### WHAT THIS TASK INVOLVES
Retyping the records exactly is the whole task.

### RECORDS PROVIDED
►
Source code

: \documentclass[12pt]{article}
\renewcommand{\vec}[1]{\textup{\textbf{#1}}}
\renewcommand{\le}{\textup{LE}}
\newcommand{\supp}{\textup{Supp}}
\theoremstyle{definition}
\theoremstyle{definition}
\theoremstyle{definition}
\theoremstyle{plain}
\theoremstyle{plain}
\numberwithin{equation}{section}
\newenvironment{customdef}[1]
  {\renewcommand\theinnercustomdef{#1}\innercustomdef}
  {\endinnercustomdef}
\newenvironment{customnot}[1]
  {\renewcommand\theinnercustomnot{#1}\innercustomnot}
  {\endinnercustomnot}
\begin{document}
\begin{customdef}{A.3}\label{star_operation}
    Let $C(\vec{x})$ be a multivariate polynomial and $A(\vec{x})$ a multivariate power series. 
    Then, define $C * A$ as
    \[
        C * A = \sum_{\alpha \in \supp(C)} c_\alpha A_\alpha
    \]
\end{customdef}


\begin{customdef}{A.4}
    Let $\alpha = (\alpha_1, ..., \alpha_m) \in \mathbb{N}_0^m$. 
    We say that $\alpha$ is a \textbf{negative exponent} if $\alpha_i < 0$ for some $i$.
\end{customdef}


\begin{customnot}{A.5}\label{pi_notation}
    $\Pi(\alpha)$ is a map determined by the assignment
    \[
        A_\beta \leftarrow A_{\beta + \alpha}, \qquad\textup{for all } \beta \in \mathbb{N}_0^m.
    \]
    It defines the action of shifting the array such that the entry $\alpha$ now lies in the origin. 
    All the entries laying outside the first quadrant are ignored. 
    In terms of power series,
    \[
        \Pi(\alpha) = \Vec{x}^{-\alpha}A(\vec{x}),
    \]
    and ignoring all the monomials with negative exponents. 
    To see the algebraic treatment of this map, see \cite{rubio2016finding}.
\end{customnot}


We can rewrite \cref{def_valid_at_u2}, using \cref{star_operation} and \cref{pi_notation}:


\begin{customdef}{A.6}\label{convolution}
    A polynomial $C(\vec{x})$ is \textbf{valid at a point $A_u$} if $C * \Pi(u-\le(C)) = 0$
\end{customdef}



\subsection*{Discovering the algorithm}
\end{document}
◄
### FINAL ANSWER
Source code

: \documentclass[12pt]{article}
\renewcommand{\vec}[1]{\textup{\textbf{#1}}}
\renewcommand{\le}{\textup{LE}}
\newcommand{\supp}{\textup{Supp}}
\theoremstyle{definition}
\theoremstyle{definition}
\theoremstyle{definition}
\theoremstyle{plain}
\theoremstyle{plain}
\numberwithin{equation}{section}
\newenvironment{customdef}[1]
  {\renewcommand\theinnercustomdef{#1}\innercustomdef}
  {\endinnercustomdef}
\newenvironment{customnot}[1]
  {\renewcommand\theinnercustomnot{#1}\innercustomnot}
  {\endinnercustomnot}
\begin{document}
\begin{customdef}{A.3}\label{star_operation}
    Let $C(\vec{x})$ be a multivariate polynomial and $A(\vec{x})$ a multivariate power series. 
    Then, define $C * A$ as
    \[
        C * A = \sum_{\alpha \in \supp(C)} c_\alpha A_\alpha
    \]
\end{customdef}


\begin{customdef}{A.4}
    Let $\alpha = (\alpha_1, ..., \alpha_m) \in \mathbb{N}_0^m$. 
    We say that $\alpha$ is a \textbf{negative exponent} if $\alpha_i < 0$ for some $i$.
\end{customdef}


\begin{customnot}{A.5}\label{pi_notation}
    $\Pi(\alpha)$ is a map determined by the assignment
    \[
        A_\beta \leftarrow A_{\beta + \alpha}, \qquad\textup{for all } \beta \in \mathbb{N}_0^m.
    \]
    It defines the action of shifting the array such that the entry $\alpha$ now lies in the origin. 
    All the entries laying outside the first quadrant are ignored. 
    In terms of power series,
    \[
        \Pi(\alpha) = \Vec{x}^{-\alpha}A(\vec{x}),
    \]
    and ignoring all the monomials with negative exponents. 
    To see the algebraic treatment of this map, see \cite{rubio2016finding}.
\end{customnot}


We can rewrite \cref{def_valid_at_u2}, using \cref{star_operation} and \cref{pi_notation}:


\begin{customdef}{A.6}\label{convolution}
    A polynomial $C(\vec{x})$ is \textbf{valid at a point $A_u$} if $C * \Pi(u-\le(C)) = 0$
\end{customdef}



\subsection*{Discovering the algorithm}
\end{document}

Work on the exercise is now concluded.